(Beginning of Data to process)

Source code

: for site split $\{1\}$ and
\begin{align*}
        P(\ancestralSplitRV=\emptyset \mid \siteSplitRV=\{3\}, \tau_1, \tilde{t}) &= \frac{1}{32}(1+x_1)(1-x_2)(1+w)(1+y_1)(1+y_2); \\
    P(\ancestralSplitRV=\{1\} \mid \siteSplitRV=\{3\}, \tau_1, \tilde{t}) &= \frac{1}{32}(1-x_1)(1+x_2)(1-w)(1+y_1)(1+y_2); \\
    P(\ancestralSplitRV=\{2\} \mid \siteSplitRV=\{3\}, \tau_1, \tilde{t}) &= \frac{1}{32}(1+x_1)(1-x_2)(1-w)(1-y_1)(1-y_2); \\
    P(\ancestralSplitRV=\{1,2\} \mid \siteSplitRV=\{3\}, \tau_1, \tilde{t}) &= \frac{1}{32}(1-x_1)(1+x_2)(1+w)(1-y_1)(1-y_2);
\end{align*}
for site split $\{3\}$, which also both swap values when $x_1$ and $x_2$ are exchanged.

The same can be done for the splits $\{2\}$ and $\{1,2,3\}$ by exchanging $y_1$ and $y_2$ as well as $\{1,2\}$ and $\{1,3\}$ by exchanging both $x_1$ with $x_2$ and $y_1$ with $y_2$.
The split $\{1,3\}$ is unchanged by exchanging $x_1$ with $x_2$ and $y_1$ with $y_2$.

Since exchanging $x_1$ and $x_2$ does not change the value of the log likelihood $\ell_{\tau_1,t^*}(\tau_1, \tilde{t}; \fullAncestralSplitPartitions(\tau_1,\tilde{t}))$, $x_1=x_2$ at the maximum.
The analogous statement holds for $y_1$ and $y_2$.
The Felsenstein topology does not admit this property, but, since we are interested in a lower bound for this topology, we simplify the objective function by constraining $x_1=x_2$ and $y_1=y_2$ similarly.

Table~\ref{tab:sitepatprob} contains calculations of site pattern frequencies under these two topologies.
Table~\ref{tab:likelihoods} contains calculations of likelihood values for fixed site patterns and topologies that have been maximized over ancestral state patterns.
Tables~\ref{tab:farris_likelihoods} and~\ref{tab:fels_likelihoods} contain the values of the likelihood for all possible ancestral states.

(End of Data to process)

* [Work item]:
Using the records above, report the count of lines holding "contains" and nothing else.

* [Your response]:
2